Problem to work on: In the listing below, find the line containing "MP4 almacena cada" and the line containing "to these estates.***". Repeat exactly those two lines and every line between them, nothing more.

The data:
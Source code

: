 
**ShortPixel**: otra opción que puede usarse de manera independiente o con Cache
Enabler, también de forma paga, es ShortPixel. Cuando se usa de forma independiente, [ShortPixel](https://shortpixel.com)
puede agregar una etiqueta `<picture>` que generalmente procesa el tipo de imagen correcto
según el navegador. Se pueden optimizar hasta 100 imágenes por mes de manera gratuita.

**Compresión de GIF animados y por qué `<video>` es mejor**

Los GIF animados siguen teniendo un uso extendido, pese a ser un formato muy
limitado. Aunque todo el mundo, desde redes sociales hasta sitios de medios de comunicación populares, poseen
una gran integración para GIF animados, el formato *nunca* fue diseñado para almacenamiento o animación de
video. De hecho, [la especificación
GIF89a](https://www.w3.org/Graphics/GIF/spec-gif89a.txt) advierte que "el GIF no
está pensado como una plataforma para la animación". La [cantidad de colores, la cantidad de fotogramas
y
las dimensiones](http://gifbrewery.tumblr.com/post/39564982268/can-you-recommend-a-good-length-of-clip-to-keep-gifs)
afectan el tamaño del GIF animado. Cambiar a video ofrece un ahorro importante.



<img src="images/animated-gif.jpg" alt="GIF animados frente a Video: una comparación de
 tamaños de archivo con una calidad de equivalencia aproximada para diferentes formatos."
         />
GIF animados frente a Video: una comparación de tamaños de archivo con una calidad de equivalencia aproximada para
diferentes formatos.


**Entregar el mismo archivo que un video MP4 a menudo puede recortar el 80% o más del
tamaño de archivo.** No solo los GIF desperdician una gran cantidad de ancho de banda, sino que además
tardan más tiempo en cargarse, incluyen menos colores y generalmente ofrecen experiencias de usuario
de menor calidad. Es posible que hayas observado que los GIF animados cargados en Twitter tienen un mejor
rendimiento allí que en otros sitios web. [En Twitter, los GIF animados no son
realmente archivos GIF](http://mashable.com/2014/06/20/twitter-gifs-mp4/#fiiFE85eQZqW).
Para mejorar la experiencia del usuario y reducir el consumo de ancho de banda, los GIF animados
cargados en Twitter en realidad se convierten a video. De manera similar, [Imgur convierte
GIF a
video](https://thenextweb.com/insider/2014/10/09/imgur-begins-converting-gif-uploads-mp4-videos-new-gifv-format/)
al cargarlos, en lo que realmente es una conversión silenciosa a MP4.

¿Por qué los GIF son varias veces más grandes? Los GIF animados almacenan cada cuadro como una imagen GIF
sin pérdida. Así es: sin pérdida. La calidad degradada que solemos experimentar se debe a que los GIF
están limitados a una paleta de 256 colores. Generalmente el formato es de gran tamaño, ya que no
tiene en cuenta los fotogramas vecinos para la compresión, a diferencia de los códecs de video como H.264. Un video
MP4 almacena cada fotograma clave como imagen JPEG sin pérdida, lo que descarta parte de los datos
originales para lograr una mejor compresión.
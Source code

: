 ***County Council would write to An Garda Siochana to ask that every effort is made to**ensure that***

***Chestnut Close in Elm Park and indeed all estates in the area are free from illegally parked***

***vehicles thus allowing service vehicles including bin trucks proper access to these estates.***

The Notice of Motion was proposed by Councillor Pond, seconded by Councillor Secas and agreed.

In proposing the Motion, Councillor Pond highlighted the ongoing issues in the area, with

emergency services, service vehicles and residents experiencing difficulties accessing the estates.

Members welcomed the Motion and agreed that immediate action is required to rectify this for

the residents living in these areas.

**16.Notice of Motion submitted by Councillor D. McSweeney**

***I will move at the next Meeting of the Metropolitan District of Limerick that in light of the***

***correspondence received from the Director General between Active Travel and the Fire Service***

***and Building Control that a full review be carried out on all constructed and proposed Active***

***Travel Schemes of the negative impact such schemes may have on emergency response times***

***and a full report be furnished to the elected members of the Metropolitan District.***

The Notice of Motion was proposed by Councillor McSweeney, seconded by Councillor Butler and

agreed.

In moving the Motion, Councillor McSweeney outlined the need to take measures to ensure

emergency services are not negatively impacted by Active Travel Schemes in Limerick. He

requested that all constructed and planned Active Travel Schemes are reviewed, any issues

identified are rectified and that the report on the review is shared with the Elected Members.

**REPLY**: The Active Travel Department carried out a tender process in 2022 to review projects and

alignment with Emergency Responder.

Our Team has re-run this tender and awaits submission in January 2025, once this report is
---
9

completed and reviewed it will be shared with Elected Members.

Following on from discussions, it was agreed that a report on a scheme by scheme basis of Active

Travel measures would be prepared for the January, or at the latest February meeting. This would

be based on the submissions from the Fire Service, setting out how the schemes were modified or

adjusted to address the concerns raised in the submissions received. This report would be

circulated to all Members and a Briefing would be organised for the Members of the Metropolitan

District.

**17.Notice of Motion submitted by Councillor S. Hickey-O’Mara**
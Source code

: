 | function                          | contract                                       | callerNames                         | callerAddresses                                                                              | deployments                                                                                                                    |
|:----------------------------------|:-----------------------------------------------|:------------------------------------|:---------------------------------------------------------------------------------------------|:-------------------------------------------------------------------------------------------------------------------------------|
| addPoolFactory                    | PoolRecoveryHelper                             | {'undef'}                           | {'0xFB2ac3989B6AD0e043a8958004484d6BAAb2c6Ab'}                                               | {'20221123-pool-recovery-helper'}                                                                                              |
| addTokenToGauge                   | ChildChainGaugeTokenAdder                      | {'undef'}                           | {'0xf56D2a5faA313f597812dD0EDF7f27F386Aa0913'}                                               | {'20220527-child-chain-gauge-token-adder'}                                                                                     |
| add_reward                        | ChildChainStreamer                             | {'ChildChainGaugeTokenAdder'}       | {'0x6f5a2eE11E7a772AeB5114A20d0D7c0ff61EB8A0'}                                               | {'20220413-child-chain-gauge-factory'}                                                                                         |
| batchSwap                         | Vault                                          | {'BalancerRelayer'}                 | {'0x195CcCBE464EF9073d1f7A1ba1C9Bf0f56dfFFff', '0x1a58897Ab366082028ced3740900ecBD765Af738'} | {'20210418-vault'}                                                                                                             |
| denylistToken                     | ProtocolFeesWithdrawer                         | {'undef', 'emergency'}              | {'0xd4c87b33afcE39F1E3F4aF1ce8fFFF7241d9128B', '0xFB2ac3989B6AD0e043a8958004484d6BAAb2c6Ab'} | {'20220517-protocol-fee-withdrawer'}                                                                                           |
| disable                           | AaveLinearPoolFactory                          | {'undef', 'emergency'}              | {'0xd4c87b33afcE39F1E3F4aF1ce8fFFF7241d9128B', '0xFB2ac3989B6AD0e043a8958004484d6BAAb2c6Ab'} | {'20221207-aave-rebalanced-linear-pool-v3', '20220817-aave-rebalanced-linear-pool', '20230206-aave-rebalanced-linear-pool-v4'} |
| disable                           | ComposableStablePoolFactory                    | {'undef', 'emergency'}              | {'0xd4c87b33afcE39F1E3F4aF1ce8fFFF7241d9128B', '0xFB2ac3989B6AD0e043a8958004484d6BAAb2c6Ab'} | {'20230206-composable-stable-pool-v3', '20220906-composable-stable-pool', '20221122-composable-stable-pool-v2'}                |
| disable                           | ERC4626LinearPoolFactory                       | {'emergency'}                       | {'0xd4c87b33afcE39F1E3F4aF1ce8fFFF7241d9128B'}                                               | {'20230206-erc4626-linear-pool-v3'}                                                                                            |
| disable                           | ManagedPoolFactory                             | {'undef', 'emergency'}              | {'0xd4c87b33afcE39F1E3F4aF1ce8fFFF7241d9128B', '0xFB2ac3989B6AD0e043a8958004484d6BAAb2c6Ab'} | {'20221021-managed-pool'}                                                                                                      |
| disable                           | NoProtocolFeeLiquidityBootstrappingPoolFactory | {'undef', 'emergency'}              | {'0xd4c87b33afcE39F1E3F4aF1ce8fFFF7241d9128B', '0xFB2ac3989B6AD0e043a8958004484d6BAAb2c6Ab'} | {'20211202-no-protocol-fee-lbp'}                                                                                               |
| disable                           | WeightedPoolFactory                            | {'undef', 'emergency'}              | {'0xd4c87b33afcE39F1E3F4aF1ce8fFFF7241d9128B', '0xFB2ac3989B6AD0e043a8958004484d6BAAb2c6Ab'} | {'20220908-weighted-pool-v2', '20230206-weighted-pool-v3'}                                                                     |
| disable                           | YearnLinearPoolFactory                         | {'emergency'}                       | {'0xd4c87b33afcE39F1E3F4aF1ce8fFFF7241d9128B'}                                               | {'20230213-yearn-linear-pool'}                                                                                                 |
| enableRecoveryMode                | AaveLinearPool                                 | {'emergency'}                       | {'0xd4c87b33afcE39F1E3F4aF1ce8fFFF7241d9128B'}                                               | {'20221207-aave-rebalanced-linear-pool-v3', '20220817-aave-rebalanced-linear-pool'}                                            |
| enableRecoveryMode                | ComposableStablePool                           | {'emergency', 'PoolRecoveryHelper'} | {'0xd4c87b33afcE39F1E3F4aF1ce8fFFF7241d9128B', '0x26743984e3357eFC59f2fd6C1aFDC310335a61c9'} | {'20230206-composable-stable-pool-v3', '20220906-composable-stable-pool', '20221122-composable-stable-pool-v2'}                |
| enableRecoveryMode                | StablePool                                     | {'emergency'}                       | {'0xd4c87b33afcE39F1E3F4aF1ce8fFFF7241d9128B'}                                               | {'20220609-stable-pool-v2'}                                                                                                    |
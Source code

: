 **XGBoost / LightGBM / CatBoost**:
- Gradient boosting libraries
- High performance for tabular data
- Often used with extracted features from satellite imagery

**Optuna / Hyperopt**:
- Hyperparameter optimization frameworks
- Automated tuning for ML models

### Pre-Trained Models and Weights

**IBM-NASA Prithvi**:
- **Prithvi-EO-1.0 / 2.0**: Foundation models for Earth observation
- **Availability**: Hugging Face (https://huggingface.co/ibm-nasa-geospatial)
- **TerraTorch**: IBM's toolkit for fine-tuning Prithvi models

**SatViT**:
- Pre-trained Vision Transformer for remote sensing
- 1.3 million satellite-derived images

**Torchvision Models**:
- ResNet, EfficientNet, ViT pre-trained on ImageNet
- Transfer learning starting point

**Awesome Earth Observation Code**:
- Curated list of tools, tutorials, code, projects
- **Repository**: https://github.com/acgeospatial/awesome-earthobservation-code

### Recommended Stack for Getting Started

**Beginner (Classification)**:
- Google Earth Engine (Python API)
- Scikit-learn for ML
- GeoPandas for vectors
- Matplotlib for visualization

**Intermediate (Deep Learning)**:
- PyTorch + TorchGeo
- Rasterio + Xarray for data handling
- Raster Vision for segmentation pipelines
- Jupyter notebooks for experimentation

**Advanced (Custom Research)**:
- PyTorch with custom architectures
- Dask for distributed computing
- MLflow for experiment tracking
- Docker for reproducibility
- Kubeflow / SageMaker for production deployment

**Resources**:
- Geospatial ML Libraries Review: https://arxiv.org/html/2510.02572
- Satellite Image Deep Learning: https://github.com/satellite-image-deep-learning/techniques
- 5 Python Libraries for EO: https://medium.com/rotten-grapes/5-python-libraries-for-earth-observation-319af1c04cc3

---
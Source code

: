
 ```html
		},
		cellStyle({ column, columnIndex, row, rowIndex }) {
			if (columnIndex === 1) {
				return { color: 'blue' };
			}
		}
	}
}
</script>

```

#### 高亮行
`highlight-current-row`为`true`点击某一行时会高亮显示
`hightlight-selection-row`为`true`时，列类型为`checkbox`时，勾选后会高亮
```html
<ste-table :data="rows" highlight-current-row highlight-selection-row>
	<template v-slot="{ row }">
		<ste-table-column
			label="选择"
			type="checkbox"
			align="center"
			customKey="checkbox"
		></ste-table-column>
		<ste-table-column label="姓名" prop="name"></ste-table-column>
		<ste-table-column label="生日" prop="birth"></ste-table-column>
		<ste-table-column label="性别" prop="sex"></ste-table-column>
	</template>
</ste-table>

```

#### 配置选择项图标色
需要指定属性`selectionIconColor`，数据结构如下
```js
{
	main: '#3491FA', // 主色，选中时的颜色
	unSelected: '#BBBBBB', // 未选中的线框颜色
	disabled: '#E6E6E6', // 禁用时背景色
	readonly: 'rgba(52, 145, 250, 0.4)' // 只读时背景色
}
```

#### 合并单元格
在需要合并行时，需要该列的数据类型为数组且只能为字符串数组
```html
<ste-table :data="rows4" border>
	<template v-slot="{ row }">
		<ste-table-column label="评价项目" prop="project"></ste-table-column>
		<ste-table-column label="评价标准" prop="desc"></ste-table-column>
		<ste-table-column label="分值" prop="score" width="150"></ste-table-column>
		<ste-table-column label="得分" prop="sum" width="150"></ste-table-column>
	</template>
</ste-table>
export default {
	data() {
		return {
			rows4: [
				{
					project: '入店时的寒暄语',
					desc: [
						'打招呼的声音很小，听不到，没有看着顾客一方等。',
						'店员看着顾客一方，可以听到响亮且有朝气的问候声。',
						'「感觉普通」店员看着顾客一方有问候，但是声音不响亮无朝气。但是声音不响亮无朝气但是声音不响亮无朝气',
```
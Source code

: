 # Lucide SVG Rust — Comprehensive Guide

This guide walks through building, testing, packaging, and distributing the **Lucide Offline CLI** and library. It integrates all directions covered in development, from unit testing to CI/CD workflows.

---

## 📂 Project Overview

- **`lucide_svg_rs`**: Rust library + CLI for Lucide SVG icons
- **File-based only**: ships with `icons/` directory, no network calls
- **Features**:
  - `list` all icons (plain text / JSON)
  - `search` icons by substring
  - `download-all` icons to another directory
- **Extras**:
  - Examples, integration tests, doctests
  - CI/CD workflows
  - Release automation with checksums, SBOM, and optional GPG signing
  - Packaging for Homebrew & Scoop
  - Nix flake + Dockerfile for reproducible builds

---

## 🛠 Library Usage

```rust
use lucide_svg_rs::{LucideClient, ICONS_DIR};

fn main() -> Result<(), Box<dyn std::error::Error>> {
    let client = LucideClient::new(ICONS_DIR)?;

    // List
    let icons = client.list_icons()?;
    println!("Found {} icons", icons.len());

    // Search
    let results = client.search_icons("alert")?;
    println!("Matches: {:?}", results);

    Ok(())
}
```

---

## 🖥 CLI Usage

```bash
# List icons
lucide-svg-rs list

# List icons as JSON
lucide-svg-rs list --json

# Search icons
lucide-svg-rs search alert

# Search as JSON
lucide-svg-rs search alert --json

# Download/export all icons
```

Task result:
MP4 almacena cada fotograma clave como imagen JPEG sin pérdida, lo que descarta parte de los datos
originales para lograr una mejor compresión.
Source code

: ***County Council would write to An Garda Siochana to ask that every effort is made to**ensure that***

***Chestnut Close in Elm Park and indeed all estates in the area are free from illegally parked***

***vehicles thus allowing service vehicles including bin trucks proper access to these estates.***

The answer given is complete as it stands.